▶ _Problem description_
When a line of the records below contains the string "document", copy that whole line.

▶ _Entries provided_

*** Begin section ***

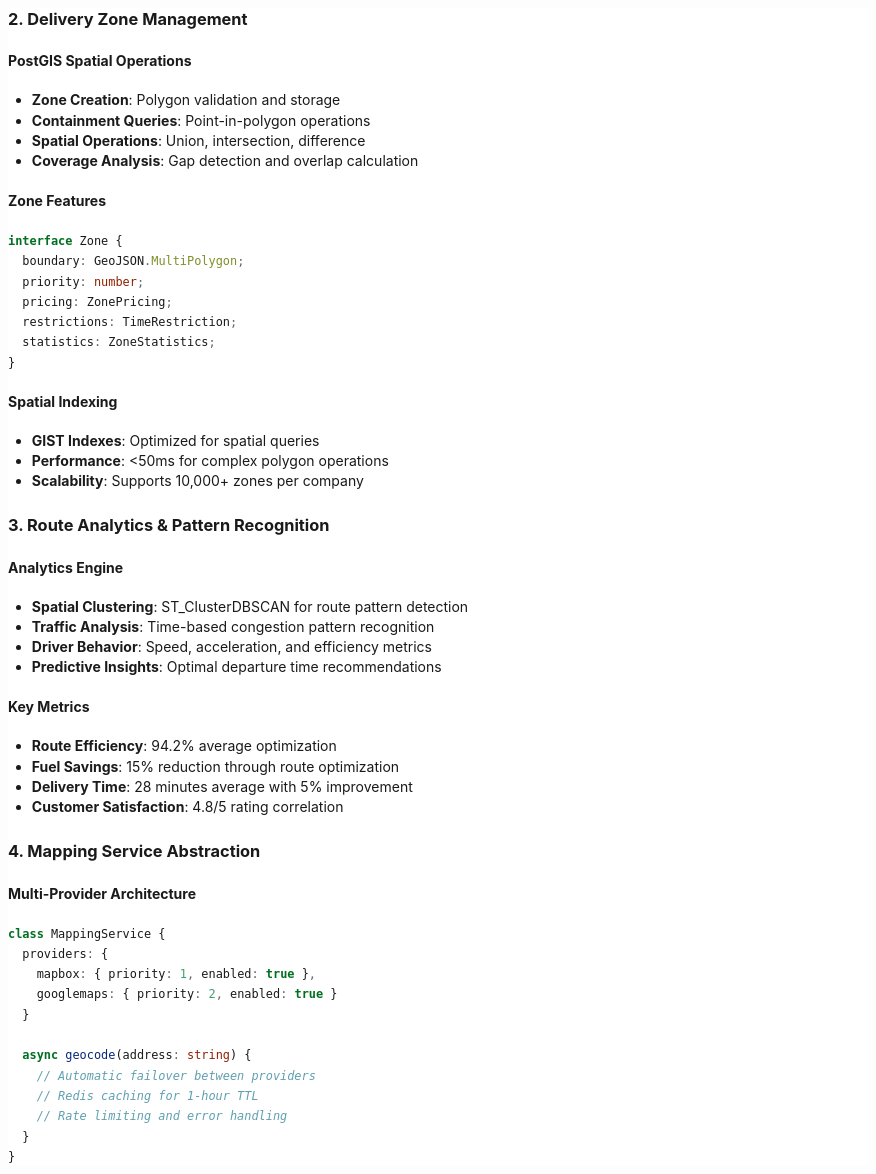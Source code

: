 ### 2. Delivery Zone Management

#### PostGIS Spatial Operations
- **Zone Creation**: Polygon validation and storage
- **Containment Queries**: Point-in-polygon operations
- **Spatial Operations**: Union, intersection, difference
- **Coverage Analysis**: Gap detection and overlap calculation

#### Zone Features
```typescript
interface Zone {
  boundary: GeoJSON.MultiPolygon;
  priority: number;
  pricing: ZonePricing;
  restrictions: TimeRestriction;
  statistics: ZoneStatistics;
}
```

#### Spatial Indexing
- **GIST Indexes**: Optimized for spatial queries
- **Performance**: <50ms for complex polygon operations
- **Scalability**: Supports 10,000+ zones per company

### 3. Route Analytics & Pattern Recognition

#### Analytics Engine
- **Spatial Clustering**: ST_ClusterDBSCAN for route pattern detection
- **Traffic Analysis**: Time-based congestion pattern recognition
- **Driver Behavior**: Speed, acceleration, and efficiency metrics
- **Predictive Insights**: Optimal departure time recommendations

#### Key Metrics
- **Route Efficiency**: 94.2% average optimization
- **Fuel Savings**: 15% reduction through route optimization
- **Delivery Time**: 28 minutes average with 5% improvement
- **Customer Satisfaction**: 4.8/5 rating correlation

### 4. Mapping Service Abstraction

#### Multi-Provider Architecture
```typescript
class MappingService {
  providers: {
    mapbox: { priority: 1, enabled: true },
    googlemaps: { priority: 2, enabled: true }
  }
  
  async geocode(address: string) {
    // Automatic failover between providers
    // Redis caching for 1-hour TTL
    // Rate limiting and error handling
  }
}
```

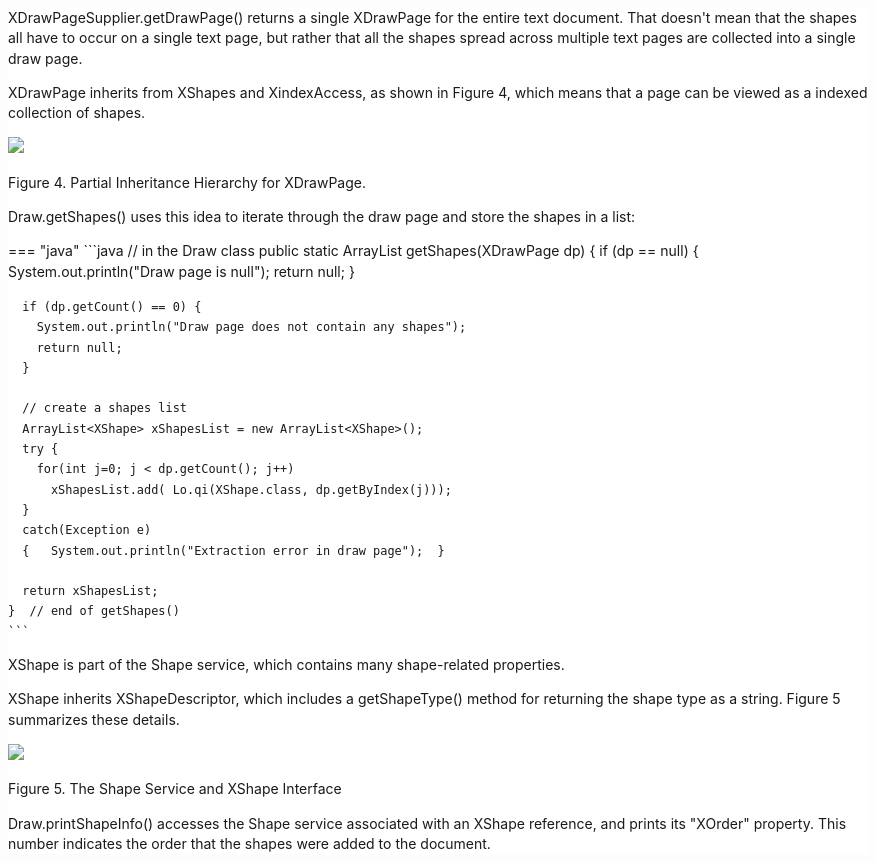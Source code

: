 XDrawPageSupplier.getDrawPage() returns a single XDrawPage for the entire text
document. That doesn't mean that the shapes all have to occur on a single text page,
but rather that all the shapes spread across multiple text pages are collected into a
single draw page.

XDrawPage inherits from XShapes and XindexAccess, as shown in Figure 4, which
means that a page can be viewed as a indexed collection of shapes.


![](images/08-Graphic_Content-4.png)

Figure 4. Partial Inheritance Hierarchy for XDrawPage.


Draw.getShapes() uses this idea to iterate through the draw page and store the shapes
in a list:

=== "java"
    ```java
    // in the Draw class
    public static ArrayList<XShape> getShapes(XDrawPage dp)
    {
      if (dp == null) {
        System.out.println("Draw page is null");
        return null;
      }
    
      if (dp.getCount() == 0) {
        System.out.println("Draw page does not contain any shapes");
        return null;
      }
    
      // create a shapes list
      ArrayList<XShape> xShapesList = new ArrayList<XShape>();
      try {
        for(int j=0; j < dp.getCount(); j++)
          xShapesList.add( Lo.qi(XShape.class, dp.getByIndex(j)));
      }
      catch(Exception e)
      {   System.out.println("Extraction error in draw page");  }
    
      return xShapesList;
    }  // end of getShapes()
    ```

XShape is part of the Shape service, which contains many shape-related properties.

XShape inherits XShapeDescriptor, which includes a getShapeType() method for
returning the shape type as a string. Figure 5 summarizes these details.


![](images/08-Graphic_Content-5.png)

Figure 5. The Shape Service and XShape Interface

Draw.printShapeInfo() accesses the Shape service associated with an XShape
reference, and prints its "XOrder" property. This number indicates the order that the
shapes were added to the document.
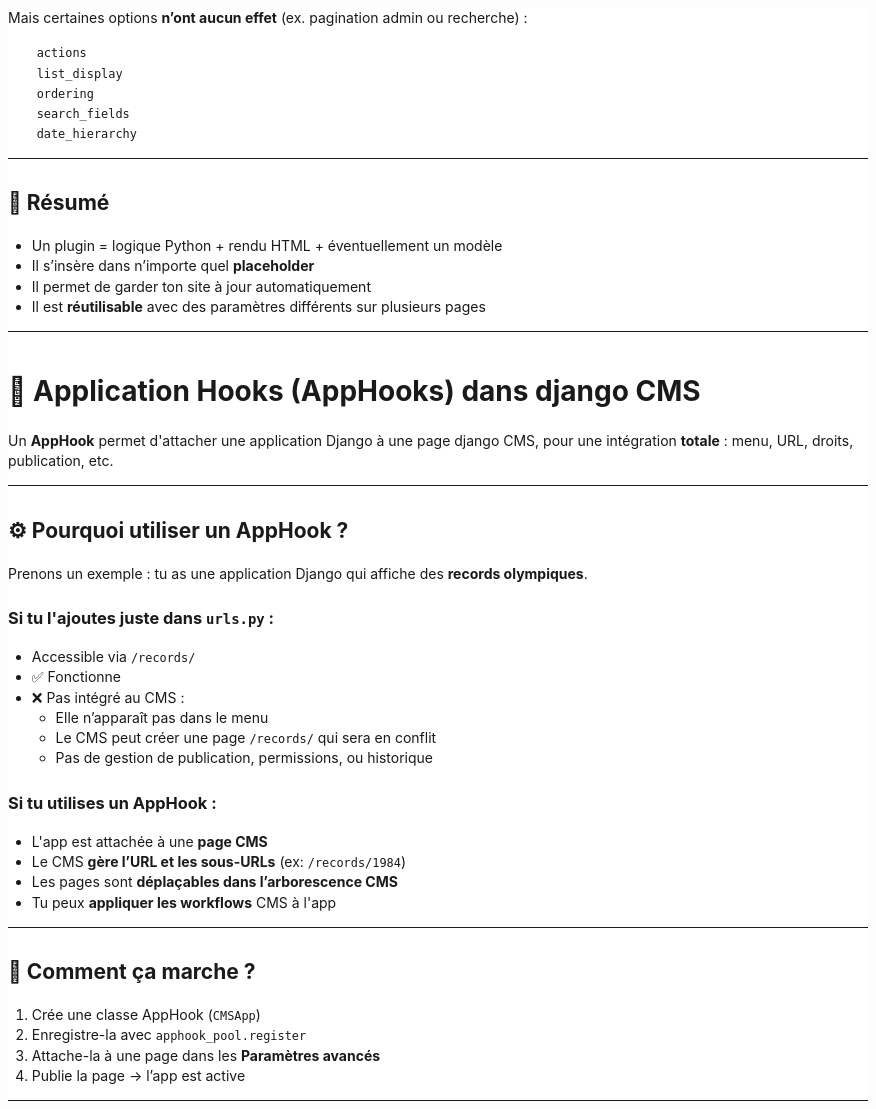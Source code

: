 Mais certaines options **n’ont aucun effet** (ex. pagination admin ou recherche) :

```python
    actions
    list_display
    ordering
    search_fields
    date_hierarchy
```

---

## 🔁 Résumé

- Un plugin = logique Python + rendu HTML + éventuellement un modèle
- Il s’insère dans n’importe quel **placeholder**
- Il permet de garder ton site à jour automatiquement
- Il est **réutilisable** avec des paramètres différents sur plusieurs pages

---

# 🔗 Application Hooks (AppHooks) dans django CMS

Un **AppHook** permet d'attacher une application Django à une page django CMS, pour une intégration **totale** : menu, URL, droits, publication, etc.

---

## ⚙️ Pourquoi utiliser un AppHook ?

Prenons un exemple : tu as une application Django qui affiche des **records olympiques**.

### Si tu l'ajoutes juste dans `urls.py` :
- Accessible via `/records/`
- ✅ Fonctionne
- ❌ Pas intégré au CMS :
  - Elle n’apparaît pas dans le menu
  - Le CMS peut créer une page `/records/` qui sera en conflit
  - Pas de gestion de publication, permissions, ou historique

### Si tu utilises un **AppHook** :
- L'app est attachée à une **page CMS**
- Le CMS **gère l’URL et les sous-URLs** (ex: `/records/1984`)
- Les pages sont **déplaçables dans l’arborescence CMS**
- Tu peux **appliquer les workflows** CMS à l'app

---

## 🧱 Comment ça marche ?

1. Crée une classe AppHook (`CMSApp`)
2. Enregistre-la avec `apphook_pool.register`
3. Attache-la à une page dans les **Paramètres avancés**
4. Publie la page → l’app est active

---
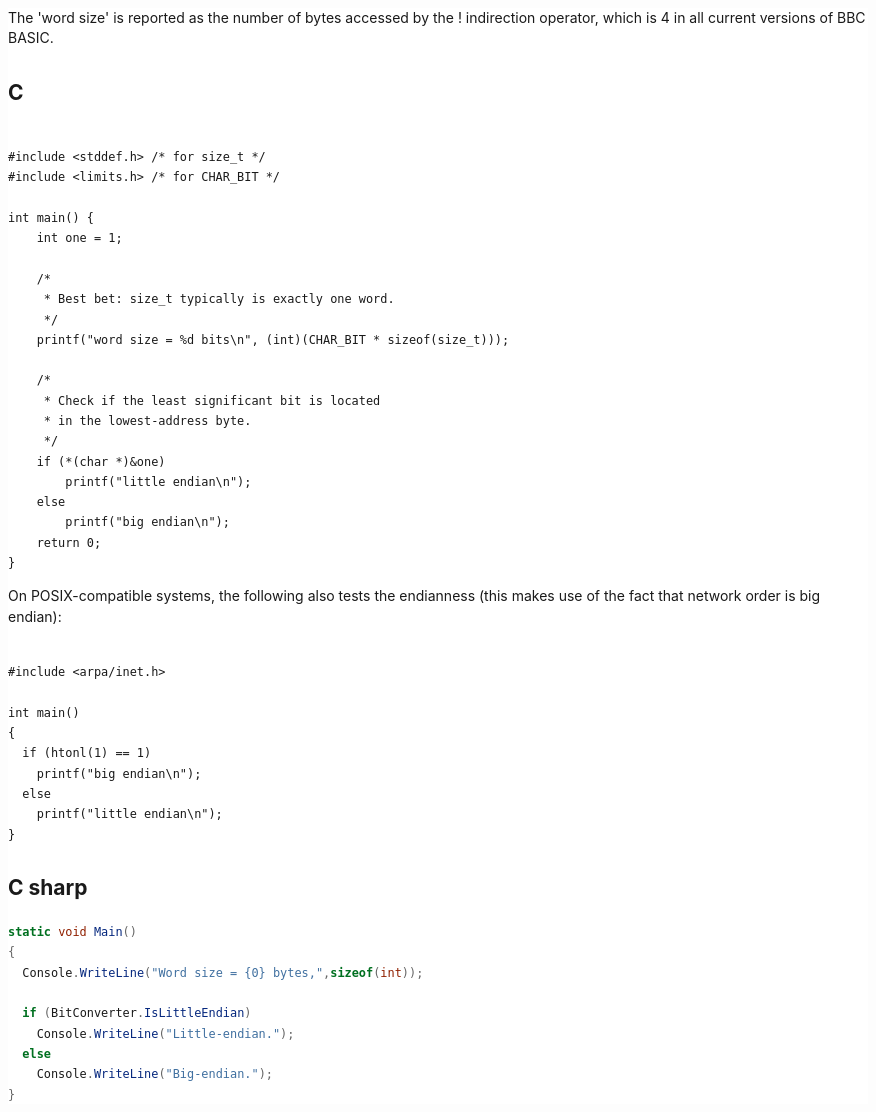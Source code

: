 The 'word size' is reported as the number of bytes accessed by the ! indirection operator, which is 4 in all current versions of BBC BASIC.


## C


```c>#include <stdio.h

#include <stddef.h> /* for size_t */
#include <limits.h> /* for CHAR_BIT */

int main() {
    int one = 1;

    /*
     * Best bet: size_t typically is exactly one word.
     */
    printf("word size = %d bits\n", (int)(CHAR_BIT * sizeof(size_t)));

    /*
     * Check if the least significant bit is located
     * in the lowest-address byte.
     */
    if (*(char *)&one)
        printf("little endian\n");
    else
        printf("big endian\n");
    return 0;
}
```


On POSIX-compatible systems, the following also tests the endianness (this makes use of the fact that network order is big endian):

```c>#include <stdio.h

#include <arpa/inet.h>

int main()
{
  if (htonl(1) == 1)
    printf("big endian\n");
  else
    printf("little endian\n");
}
```



## C sharp


```csharp
static void Main()
{
  Console.WriteLine("Word size = {0} bytes,",sizeof(int));

  if (BitConverter.IsLittleEndian)
    Console.WriteLine("Little-endian.");
  else
    Console.WriteLine("Big-endian.");
}
```
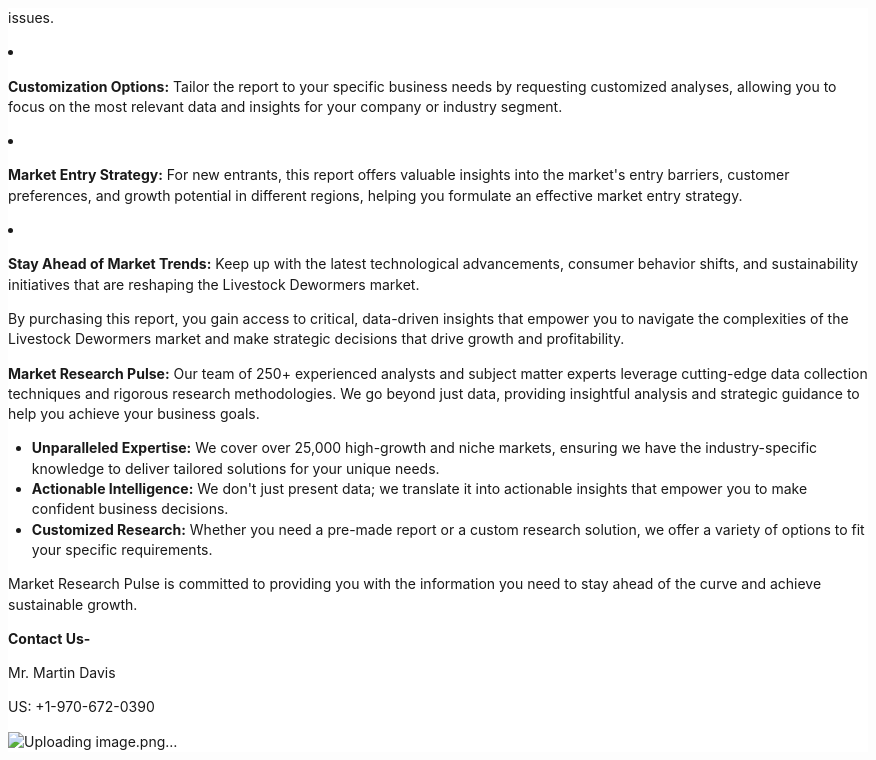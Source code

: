 issues.</p></li><li><p><strong>Customization Options:</strong> Tailor the report to your specific business needs by requesting customized analyses, allowing you to focus on the most relevant data and insights for your company or industry segment.</p></li><li><p><strong>Market Entry Strategy:</strong> For new entrants, this report offers valuable insights into the market's entry barriers, customer preferences, and growth potential in different regions, helping you formulate an effective market entry strategy.</p></li><li><p><strong>Stay Ahead of Market Trends:</strong> Keep up with the latest technological advancements, consumer behavior shifts, and sustainability initiatives that are reshaping the Livestock Dewormers market.</p></li></ol><p>By purchasing this report, you gain access to critical, data-driven insights that empower you to navigate the complexities of the Livestock Dewormers market and make strategic decisions that drive growth and profitability.</p><p><strong>Market Research Pulse:</strong>&nbsp;Our team of 250+ experienced analysts and subject matter experts leverage cutting-edge data collection techniques and rigorous research methodologies. We go beyond just data, providing insightful analysis and strategic guidance to help you achieve your business goals.</p><ul><li><strong>Unparalleled Expertise:</strong>&nbsp;We cover over 25,000 high-growth and niche markets, ensuring we have the industry-specific knowledge to deliver tailored solutions for your unique needs.</li><li><strong>Actionable Intelligence:</strong>&nbsp;We don't just present data; we translate it into actionable insights that empower you to make confident business decisions.</li><li><strong>Customized Research:</strong>&nbsp;Whether you need a pre-made report or a custom research solution, we offer a variety of options to fit your specific requirements.</li></ul><p>Market Research Pulse is committed to providing you with the information you need to stay ahead of the curve and achieve sustainable growth.</p><p><strong>Contact Us-</strong></p><p>Mr. Martin Davis</p><p>US: +1-970-672-0390</p>
![Uploading image.png…]()
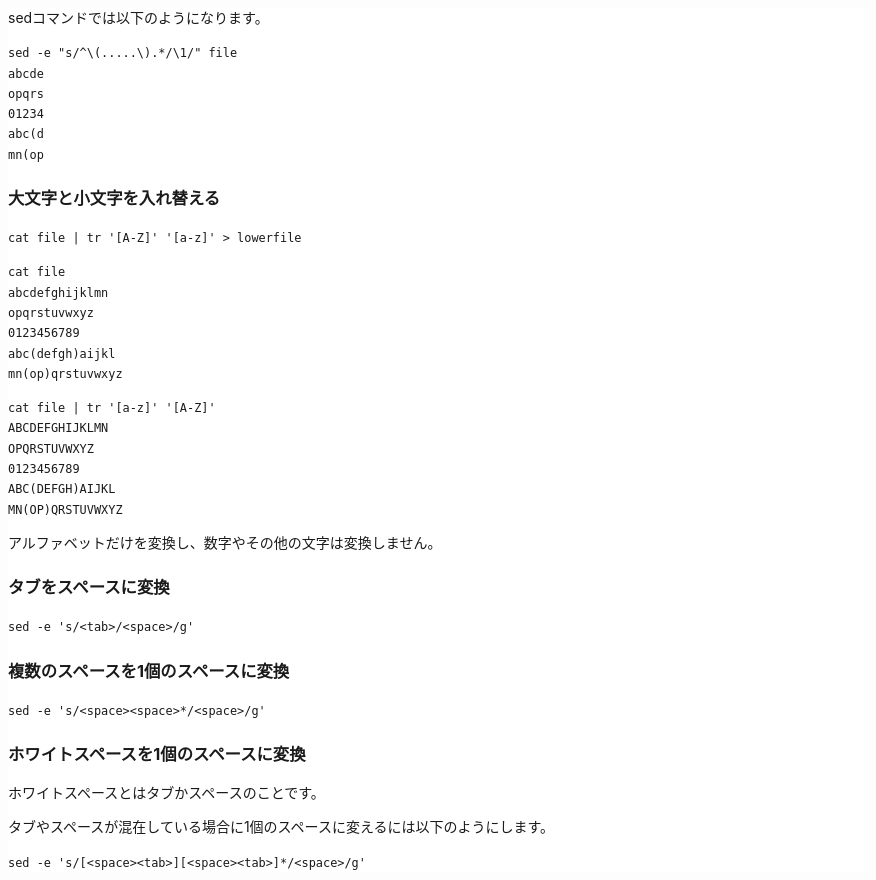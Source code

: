 sedコマンドでは以下のようになります。

```shell
sed -e "s/^\(.....\).*/\1/" file
abcde
opqrs
01234
abc(d
mn(op
```

### 大文字と小文字を入れ替える

```shell
cat file | tr '[A-Z]' '[a-z]' > lowerfile
```

```shell
cat file
abcdefghijklmn
opqrstuvwxyz
0123456789
abc(defgh)aijkl
mn(op)qrstuvwxyz
```

```shell
cat file | tr '[a-z]' '[A-Z]'
ABCDEFGHIJKLMN
OPQRSTUVWXYZ
0123456789
ABC(DEFGH)AIJKL
MN(OP)QRSTUVWXYZ
```

アルファベットだけを変換し、数字やその他の文字は変換しません。

### タブをスペースに変換

```shell
sed -e 's/<tab>/<space>/g'
```

### 複数のスペースを1個のスペースに変換

```shell
sed -e 's/<space><space>*/<space>/g'
```

### ホワイトスペースを1個のスペースに変換

ホワイトスペースとはタブかスペースのことです。

タブやスペースが混在している場合に1個のスペースに変えるには以下のようにします。

```shell
sed -e 's/[<space><tab>][<space><tab>]*/<space>/g'
```
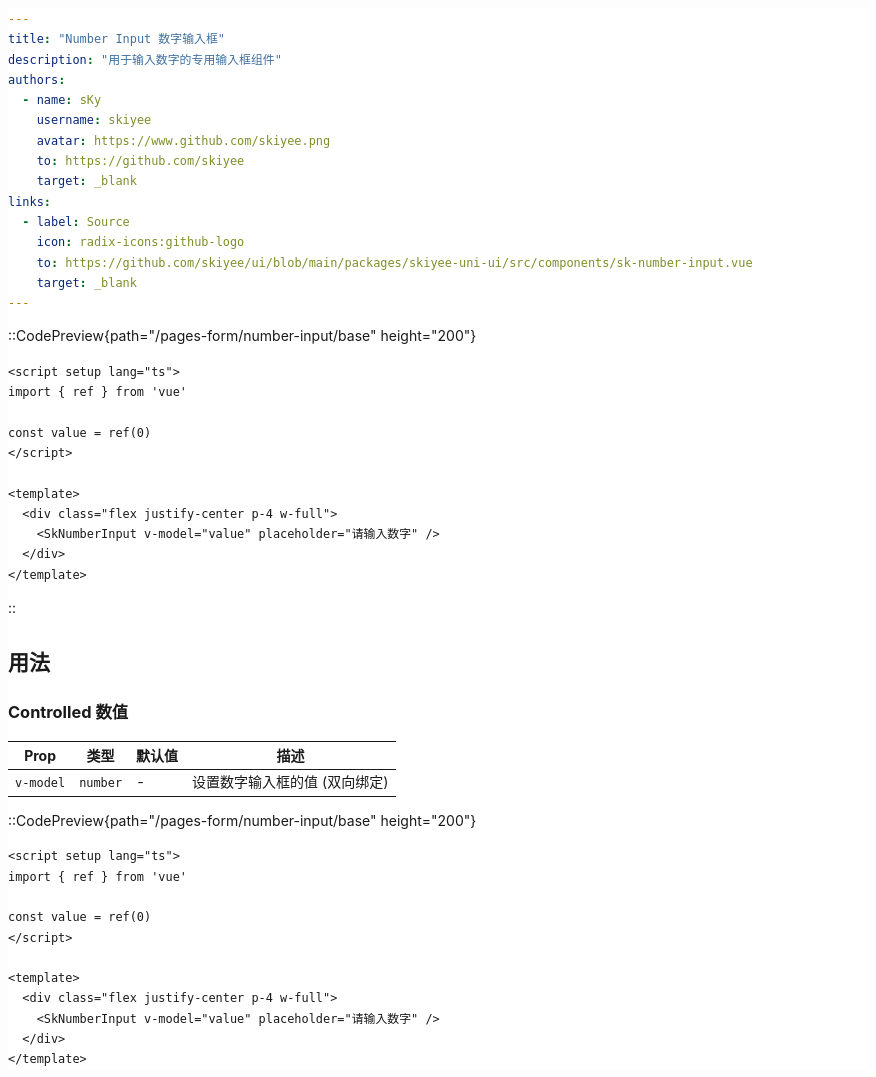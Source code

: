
 ```yaml
---
title: "Number Input 数字输入框"
description: "用于输入数字的专用输入框组件"
authors:
  - name: sKy
    username: skiyee
    avatar: https://www.github.com/skiyee.png
    to: https://github.com/skiyee
    target: _blank
links:
  - label: Source
    icon: radix-icons:github-logo
    to: https://github.com/skiyee/ui/blob/main/packages/skiyee-uni-ui/src/components/sk-number-input.vue
    target: _blank
---
```


::CodePreview{path="/pages-form/number-input/base" height="200"}


```vue
<script setup lang="ts">
import { ref } from 'vue'

const value = ref(0)
</script>

<template>
  <div class="flex justify-center p-4 w-full">
    <SkNumberInput v-model="value" placeholder="请输入数字" />
  </div>
</template>
```


::

## 用法

### Controlled 数值

| Prop      | 类型     | 默认值 | 描述                          |
|-----------|----------|--------|-------------------------------|
| `v-model` | `number` | -      | 设置数字输入框的值 (双向绑定) |

::CodePreview{path="/pages-form/number-input/base" height="200"}


```vue
<script setup lang="ts">
import { ref } from 'vue'

const value = ref(0)
</script>

<template>
  <div class="flex justify-center p-4 w-full">
    <SkNumberInput v-model="value" placeholder="请输入数字" />
  </div>
</template>
```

*** End section ***

▶ _Exercise response_
document. That doesn't mean that the shapes all have to occur on a single text page,
shapes were added to the document.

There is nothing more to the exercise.